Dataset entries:
□ □ □

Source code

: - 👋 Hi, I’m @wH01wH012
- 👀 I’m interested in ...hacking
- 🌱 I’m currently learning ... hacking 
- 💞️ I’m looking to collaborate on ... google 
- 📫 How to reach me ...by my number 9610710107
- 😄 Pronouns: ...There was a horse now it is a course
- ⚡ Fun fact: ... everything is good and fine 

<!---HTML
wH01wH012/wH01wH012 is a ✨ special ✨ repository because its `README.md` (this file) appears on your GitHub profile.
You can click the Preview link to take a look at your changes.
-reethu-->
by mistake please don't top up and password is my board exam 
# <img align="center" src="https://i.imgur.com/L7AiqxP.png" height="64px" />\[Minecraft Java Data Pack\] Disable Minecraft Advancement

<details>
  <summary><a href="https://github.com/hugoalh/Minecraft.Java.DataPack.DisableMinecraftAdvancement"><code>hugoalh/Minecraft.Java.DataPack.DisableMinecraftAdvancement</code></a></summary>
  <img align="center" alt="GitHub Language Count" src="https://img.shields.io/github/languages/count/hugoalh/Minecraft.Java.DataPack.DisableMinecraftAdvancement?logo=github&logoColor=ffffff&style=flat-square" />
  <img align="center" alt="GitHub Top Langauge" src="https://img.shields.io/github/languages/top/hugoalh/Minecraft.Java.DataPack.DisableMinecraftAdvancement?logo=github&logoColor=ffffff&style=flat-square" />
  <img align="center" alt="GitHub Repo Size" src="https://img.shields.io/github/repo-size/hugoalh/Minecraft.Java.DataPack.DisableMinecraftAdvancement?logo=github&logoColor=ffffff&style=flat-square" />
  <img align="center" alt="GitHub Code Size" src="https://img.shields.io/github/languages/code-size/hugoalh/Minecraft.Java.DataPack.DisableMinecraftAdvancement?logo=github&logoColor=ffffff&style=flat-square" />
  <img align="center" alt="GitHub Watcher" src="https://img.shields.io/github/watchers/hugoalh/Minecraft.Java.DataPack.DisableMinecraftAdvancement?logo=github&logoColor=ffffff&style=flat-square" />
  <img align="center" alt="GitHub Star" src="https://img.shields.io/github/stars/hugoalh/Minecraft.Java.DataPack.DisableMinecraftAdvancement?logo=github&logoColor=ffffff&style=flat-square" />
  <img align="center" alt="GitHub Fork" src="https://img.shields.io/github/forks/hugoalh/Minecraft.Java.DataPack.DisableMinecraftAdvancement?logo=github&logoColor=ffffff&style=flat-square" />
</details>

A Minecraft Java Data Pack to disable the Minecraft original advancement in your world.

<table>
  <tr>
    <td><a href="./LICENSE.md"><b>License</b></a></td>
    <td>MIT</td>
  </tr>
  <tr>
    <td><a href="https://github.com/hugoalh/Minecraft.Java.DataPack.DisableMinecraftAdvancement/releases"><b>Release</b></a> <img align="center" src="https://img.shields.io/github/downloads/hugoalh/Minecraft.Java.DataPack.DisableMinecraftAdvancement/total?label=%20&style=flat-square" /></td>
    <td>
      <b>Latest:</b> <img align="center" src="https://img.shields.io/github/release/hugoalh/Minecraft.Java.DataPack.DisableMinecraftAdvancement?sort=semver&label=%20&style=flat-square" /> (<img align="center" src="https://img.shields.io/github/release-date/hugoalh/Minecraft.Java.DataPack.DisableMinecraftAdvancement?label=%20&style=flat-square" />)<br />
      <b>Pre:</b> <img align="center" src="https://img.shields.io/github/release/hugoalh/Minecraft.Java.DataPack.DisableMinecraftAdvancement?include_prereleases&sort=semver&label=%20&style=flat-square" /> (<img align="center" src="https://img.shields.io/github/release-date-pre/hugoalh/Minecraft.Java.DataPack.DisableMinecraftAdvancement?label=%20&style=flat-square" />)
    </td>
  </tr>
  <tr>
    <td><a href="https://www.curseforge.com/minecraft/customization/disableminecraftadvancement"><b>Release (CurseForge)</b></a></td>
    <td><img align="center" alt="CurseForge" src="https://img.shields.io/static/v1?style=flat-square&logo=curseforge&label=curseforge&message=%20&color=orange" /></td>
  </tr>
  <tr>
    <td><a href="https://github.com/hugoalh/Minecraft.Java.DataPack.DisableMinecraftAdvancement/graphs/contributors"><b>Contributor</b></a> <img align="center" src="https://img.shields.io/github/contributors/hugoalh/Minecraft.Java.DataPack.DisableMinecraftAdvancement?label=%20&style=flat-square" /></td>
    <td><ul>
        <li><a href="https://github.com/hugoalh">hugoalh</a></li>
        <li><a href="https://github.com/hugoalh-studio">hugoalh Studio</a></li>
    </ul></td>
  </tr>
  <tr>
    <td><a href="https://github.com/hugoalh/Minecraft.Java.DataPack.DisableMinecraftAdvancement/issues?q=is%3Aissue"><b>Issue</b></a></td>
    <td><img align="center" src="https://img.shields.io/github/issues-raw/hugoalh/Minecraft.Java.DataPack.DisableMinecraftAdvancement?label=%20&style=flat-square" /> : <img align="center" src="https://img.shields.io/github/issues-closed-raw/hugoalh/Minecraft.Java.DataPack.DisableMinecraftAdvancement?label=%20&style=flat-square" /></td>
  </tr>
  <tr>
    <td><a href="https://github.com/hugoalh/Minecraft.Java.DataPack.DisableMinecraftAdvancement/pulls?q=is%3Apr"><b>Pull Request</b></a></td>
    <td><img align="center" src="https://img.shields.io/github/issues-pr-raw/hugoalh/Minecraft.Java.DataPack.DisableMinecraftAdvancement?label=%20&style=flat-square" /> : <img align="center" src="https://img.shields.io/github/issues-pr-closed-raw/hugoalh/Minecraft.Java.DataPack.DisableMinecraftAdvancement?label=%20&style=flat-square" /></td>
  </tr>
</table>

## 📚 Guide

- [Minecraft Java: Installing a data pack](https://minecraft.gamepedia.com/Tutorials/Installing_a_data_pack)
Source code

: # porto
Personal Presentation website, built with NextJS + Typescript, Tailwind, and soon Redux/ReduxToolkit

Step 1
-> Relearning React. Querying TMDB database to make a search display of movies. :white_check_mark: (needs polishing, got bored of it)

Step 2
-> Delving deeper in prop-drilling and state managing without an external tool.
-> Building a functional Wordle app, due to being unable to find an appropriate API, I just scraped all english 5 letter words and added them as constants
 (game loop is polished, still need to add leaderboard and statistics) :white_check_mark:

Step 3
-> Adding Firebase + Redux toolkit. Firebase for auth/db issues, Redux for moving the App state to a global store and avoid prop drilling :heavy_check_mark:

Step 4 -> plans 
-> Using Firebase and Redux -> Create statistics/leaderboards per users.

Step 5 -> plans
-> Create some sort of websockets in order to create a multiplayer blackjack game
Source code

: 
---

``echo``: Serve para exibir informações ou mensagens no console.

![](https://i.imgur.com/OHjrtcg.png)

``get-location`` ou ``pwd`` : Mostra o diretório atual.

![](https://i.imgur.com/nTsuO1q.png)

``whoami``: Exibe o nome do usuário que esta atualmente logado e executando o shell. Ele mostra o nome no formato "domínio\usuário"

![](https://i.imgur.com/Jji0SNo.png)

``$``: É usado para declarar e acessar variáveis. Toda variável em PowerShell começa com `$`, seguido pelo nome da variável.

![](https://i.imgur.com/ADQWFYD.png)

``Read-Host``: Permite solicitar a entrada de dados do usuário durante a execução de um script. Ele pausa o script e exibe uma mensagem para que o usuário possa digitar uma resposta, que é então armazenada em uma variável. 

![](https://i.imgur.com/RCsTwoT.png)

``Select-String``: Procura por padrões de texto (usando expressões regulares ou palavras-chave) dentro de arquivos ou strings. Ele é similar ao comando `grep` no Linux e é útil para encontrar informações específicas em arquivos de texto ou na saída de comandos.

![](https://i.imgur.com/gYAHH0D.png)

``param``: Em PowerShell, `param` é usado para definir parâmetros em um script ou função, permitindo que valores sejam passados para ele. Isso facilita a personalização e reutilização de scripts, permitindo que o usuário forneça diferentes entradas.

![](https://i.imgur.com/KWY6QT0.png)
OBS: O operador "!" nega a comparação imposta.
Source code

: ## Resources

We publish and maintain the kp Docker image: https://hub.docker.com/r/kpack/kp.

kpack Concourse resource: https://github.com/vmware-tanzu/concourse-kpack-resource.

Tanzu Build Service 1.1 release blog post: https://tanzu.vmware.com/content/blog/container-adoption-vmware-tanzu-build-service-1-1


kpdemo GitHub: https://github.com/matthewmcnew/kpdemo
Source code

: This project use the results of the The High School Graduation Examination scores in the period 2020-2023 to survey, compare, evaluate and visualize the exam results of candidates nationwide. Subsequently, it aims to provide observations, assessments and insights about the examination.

□ □ □

Exercise:
How many of the lines in the records above include the word "CurseForge"? State that number alone.

Written solution:
2